I am thankful for this opportunity to pay tribute to your ministry as Father in God for the vast family of Catholics in Communion with the See of Peter. Your great courage, wisdom and holiness of life have touched and inspired Christians throughout the world. You have strengthened your brethren, as our Lord commanded Saint Peter, and you have carried this ministry to many places and to countless people. Your invitation to Church leaders and theologians to engage with you in a patient and fraternal dialogue about the Petrine ministry has made it possible for us to reflect on ways in which a Primacy of love and service could be a gift to share. While we are not yet in the full communion to which the Lord calls us, I rejoice in our shared baptismal faith and the growth in fellowship between our two churches.
Yesterday I met some of my other friends here, in the Pontifical Councils for the Promotion of Christian Unity and for Inter-Religious Dialogue. We have continued conversations about matters of shared concern, not just relationships between our churches but areas in which we are already working closer together.
As a sign of the progress in relationships in my own country, earlier this month I signed a covenant with other church leaders in England, including my dear friend Cardinal Cormac Murphy O’Connor.
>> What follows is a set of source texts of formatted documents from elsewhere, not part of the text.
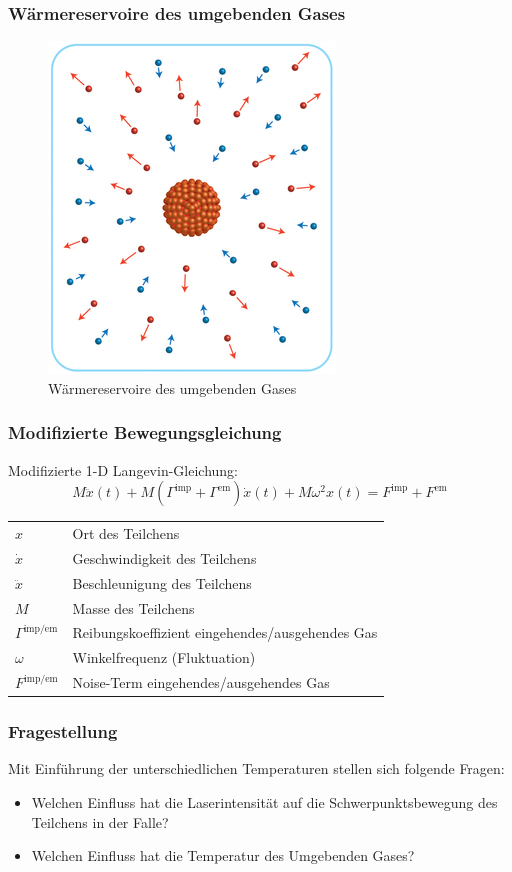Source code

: \documentclass{beamer}
\begin{document}
\begin{frame}
\frametitle{Wärmereservoire des umgebenden Gases}
\begin{center}
\begin{figure}
\includegraphics[scale=0.4]{../images/nano_nonequilibrium_cropped.jpg}
\caption{Wärmereservoire des umgebenden Gases \cite{Kroy2014}}
\end{figure}
\end{center}
\end{frame}


\begin{frame}
\frametitle{Modifizierte Bewegungsgleichung}
Modifizierte 1-D Langevin-Gleichung:
\begin{equation}
    M\ddot{x}(t) + M\left(\Gamma^\text{imp}+\Gamma^\text{em}\right)\dot{x}(t) + M\omega^2x(t) =F^\text{imp}+F^\text{em}
\end{equation}
\begin{tabular}{l l}
$x$ & Ort des Teilchens\\
$\dot{x}$ & Geschwindigkeit des Teilchens\\
$\ddot{x}$ & Beschleunigung des Teilchens\\
$M$ & Masse des Teilchens\\
$\Gamma^\text{imp/em}$ & Reibungskoeffizient eingehendes/ausgehendes Gas\\
$\omega$ & Winkelfrequenz (Fluktuation)\\
$F^\text{imp/em}$ & Noise-Term eingehendes/ausgehendes Gas
\end{tabular}
\end{frame}

\begin{frame}
\frametitle{Fragestellung}
Mit Einführung der unterschiedlichen Temperaturen stellen sich folgende Fragen:
\begin{itemize}
\item Welchen Einfluss hat die Laserintensität auf die Schwerpunktsbewegung des Teilchens in der Falle?
\item Welchen Einfluss hat die Temperatur des Umgebenden Gases?
\end{itemize}
\end{frame}
\end{document}
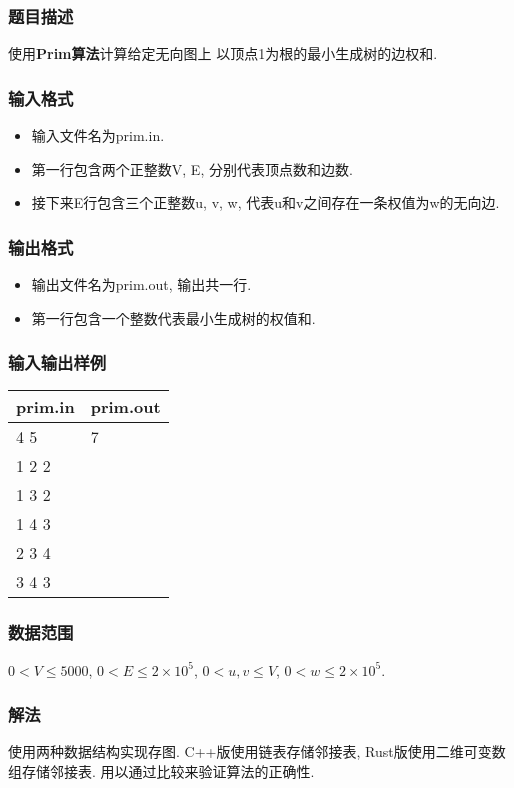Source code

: \subsubsection{题目描述}
使用\textbf{Prim算法}计算给定无向图上  以顶点1为根的最小生成树的边权和.
\subsubsection{输入格式}
\begin{itemize}
	\item 输入文件名为prim.in.
	\item 第一行包含两个正整数V, E, 分别代表顶点数和边数.
	\item 接下来E行包含三个正整数u, v, w, 代表u和v之间存在一条权值为w的无向边.
\end{itemize}

\subsubsection{输出格式}
\begin{itemize}
	\item 输出文件名为prim.out, 输出共一行.
	\item 第一行包含一个整数代表最小生成树的权值和.
\end{itemize}

\subsubsection{输入输出样例}
\label{sec:iosample}
\begin{table}[h!]
	\centering
	\begin{tabular}{|l|l|}
		\hline
		prim.in & prim.out \\
		\hline
		4 5     & 7        \\
		1 2 2   & ~        \\
		1 3 2   & ~        \\
		1 4 3   & ~        \\
		2 3 4   & ~        \\
		3 4 3   & ~        \\
		\hline
	\end{tabular}
\end{table}

\subsubsection{数据范围}
$0 < V \leq 5000$,
$0 < E \leq 2\times 10^5$,
$0 < u,v \leq V$,
$0 < w \leq 2\times 10^5$.

\subsubsection{解法}
使用两种数据结构实现存图. C++版使用链表存储邻接表,
Rust版使用二维可变数组存储邻接表. 用以通过比较来验证算法的正确性.

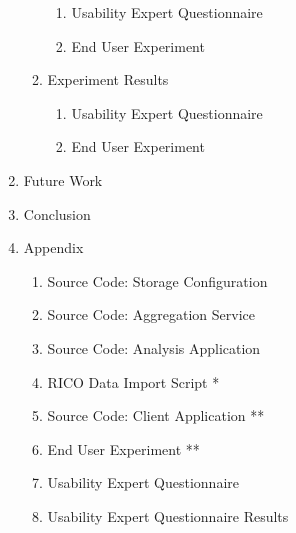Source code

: \begin{enumerate}[noitemsep,label=\arabic*.]
\begin{enumerate}[noitemsep,label=\arabic*.]
\begin{enumerate}[noitemsep,label=\arabic*.]
		\item Usability Expert Questionnaire
		\item End User Experiment
		\end{enumerate}
	\item Experiment Results
		\begin{enumerate}[noitemsep,label=\arabic*.]
		\item Usability Expert Questionnaire
		\item End User Experiment
		\end{enumerate}	
	\end{enumerate}
\item Future Work
\item Conclusion
\item Appendix
	\begin{enumerate}[noitemsep,label=\arabic*.]
	\item Source Code: Storage Configuration
	\item Source Code: Aggregation Service
	\item Source Code: Analysis Application
	\item RICO Data Import Script *
	\item Source Code: Client Application **
	\item End User Experiment **
	\item Usability Expert Questionnaire
	\item Usability Expert Questionnaire Results
	\end{enumerate}
\end{enumerate}
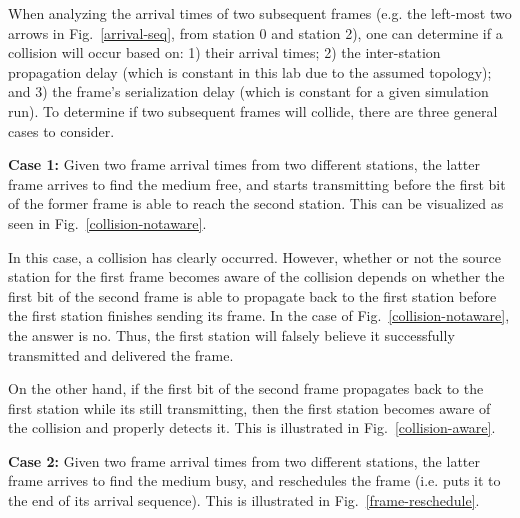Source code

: \documentclass[11pt]{article}
\begin{document}

When analyzing the arrival times of two subsequent frames (e.g. the left-most two arrows in Fig.~\ref{arrival-seq}, from station 0 and station 2), one can determine if a collision will occur based on: 1) their arrival times; 2) the inter-station propagation delay (which is constant in this lab due to the assumed topology); and 3) the frame's serialization delay (which is constant for a given simulation run).
To determine if two subsequent frames will collide, there are three general cases to consider.


\textbf{Case 1:} Given two frame arrival times from two different stations, the latter frame arrives to find the medium free, and starts transmitting before the first bit of the former frame is able to reach the second station.
This can be visualized as seen in Fig.~\ref{collision-notaware}.


In this case, a collision has clearly occurred.
However, whether or not the source station for the first frame becomes aware of the collision depends on whether the first bit of the second frame is able to propagate back to the first station before the first station finishes sending its frame.
In the case of Fig.~\ref{collision-notaware}, the answer is no. Thus, the first station will falsely believe it successfully transmitted and delivered the frame.

On the other hand, if the first bit of the second frame propagates back to the first station while its still transmitting, then the first station becomes aware of the collision and properly detects it.
This is illustrated in Fig.~\ref{collision-aware}.


\textbf{Case 2:} Given two frame arrival times from two different stations, the latter frame arrives to find the medium busy, and reschedules the frame (i.e. puts it to the end of its arrival sequence).
This is illustrated in Fig.~\ref{frame-reschedule}.

\end{document}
We committed ourselves to work towards the visible unity of the Church of Jesus Christ in the one faith, expressed in common discipleship, worship, witness and service. On a wider level, I am encouraged by the continuing work of the Anglican-Roman Catholic International Commission, and the degree of fundamental agreement between our churches on so many aspects of our faith that the Commission has identified and articulated. I am glad that you and I have been able to inaugurate the International Anglican-Roman Catholic Commission for Unity and Mission, and I look forward to the fruits of the work in bringing our degree of theological convergence into practical outcomes which will enrich the lives of our churches. The work of these bodies is bringing us closer to the full visible unity which we seek in Christ’s name.
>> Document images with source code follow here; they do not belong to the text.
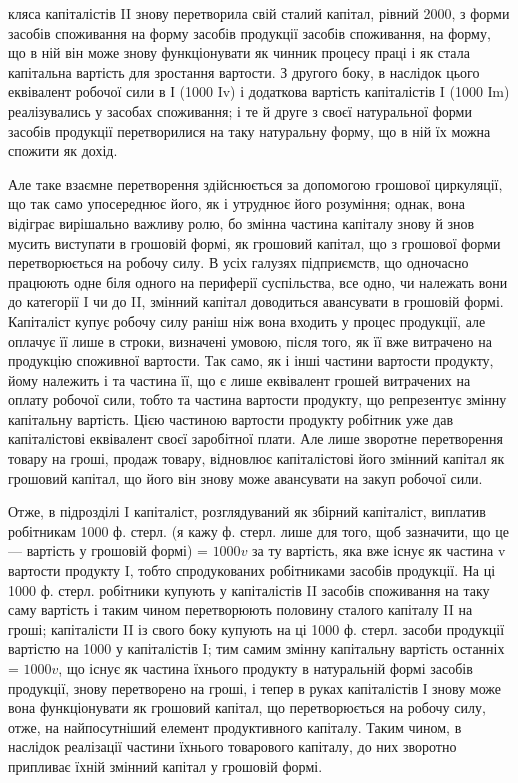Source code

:\parcont{}  %
кляса капіталістів II знову перетворила свій сталий капітал, рівний 2000,
з форми засобів споживання на форму засобів продукції засобів споживання,
на форму, що в ній він може знову функціонувати як чинник
процесу праці і як стала капітальна вартість для зростання вартости. З
другого боку, в наслідок цього еквівалент робочої сили в І (1000 Iv)
і додаткова вартість капіталістів I (1000 Іm) реалізувались у засобах
споживання; і те й друге з своєї натуральної форми засобів продукції перетворилися
на таку натуральну форму, що в ній їх можна спожити як дохід.

Але таке взаємне перетворення здійснюється за допомогою грошової
циркуляції, що так само упосереднює його, як і утруднює його розуміння;
однак, вона відіграє вирішально важливу ролю, бо змінна частина капіталу
знову й знов мусить виступати в грошовій формі, як грошовий капітал,
що з грошової форми перетворюється на робочу силу. В усіх галузях
підприємств, що одночасно працюють одне біля одного на периферії
суспільства, все одно, чи належать вони до категорії I чи до II, змінний
капітал доводиться авансувати в грошовій формі. Капіталіст купує
робочу силу раніш ніж вона входить у процес продукції, але оплачує її
лише в строки, визначені умовою, після того, як її вже витрачено на
продукцію споживної вартости. Так само, як і інші частини вартости
продукту, йому належить і та частина її, що є лише еквівалент грошей
витрачених на оплату робочої сили, тобто та частина вартости продукту,
що репрезентує змінну капітальну вартість. Цією частиною вартости продукту
робітник уже дав капіталістові еквівалент своєї заробітної плати. Але
лише зворотне перетворення товару на гроші, продаж товару, відновлює
капіталістові його змінний капітал як грошовий капітал, що його він
знову може авансувати на закуп робочої сили.

Отже, в підрозділі I капіталіст, розглядуваний як збірний капіталіст,
виплатив робітникам 1000 ф. стерл. (я кажу ф. стерл. лише для того,
щоб зазначити, що це — вартість у грошовій формі) = $1000v$ за
ту вартість, яка вже існує як частина v вартости продукту I, тобто спродукованих
робітниками засобів продукції. На ці 1000 ф. стерл. робітники
купують у капіталістів II засобів споживання на таку саму вартість і таким
чином перетворюють половину сталого капіталу II на гроші; капіталісти II
із свого боку купують на ці 1000 ф. стерл. засоби продукції вартістю
на 1000 у капіталістів I; тим самим змінну капітальну вартість останніх
= $1000 v$, що існує як частина їхнього продукту в натуральній формі
засобів продукції, знову перетворено на гроші, і тепер в руках капіталістів
І знову може вона функціонувати як грошовий капітал, що перетворюється
на робочу силу, отже, на найпосутніший елемент продуктивного
капіталу. Таким чином, в наслідок реалізації частини їхнього товарового
капіталу, до них зворотно припливає їхній змінний капітал у
грошовій формі.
As a sign of the hospitality which we are able to offer each other, I am especially grateful for the welcome given to the exhibition Anglicanism and the Western Christian Tradition, organised by Her Majesty’s Ambassador and the Dean and Chapter of Norwich, and now being displayed in the Sala Sistina. This illustrates the tradition we share, and some of the historical events which have coloured our past relationships. Since the historic visit my of predecessor Archbishop Michael Ramsey in 1966, the Anglican Centre has been established as a sign and a means of our commitment to each other, and to growth in mutual understanding and fellowship.
One of the major figures in that shared tradition is my predecessor St Anselm, thirty-sixth Archbishop of Canterbury. As monk, abbot and archbishop; statesman, theologian and philosopher he made a profound and enduring contribution to the life of the Church. It gives me great pleasure to present you with this study of his life and work.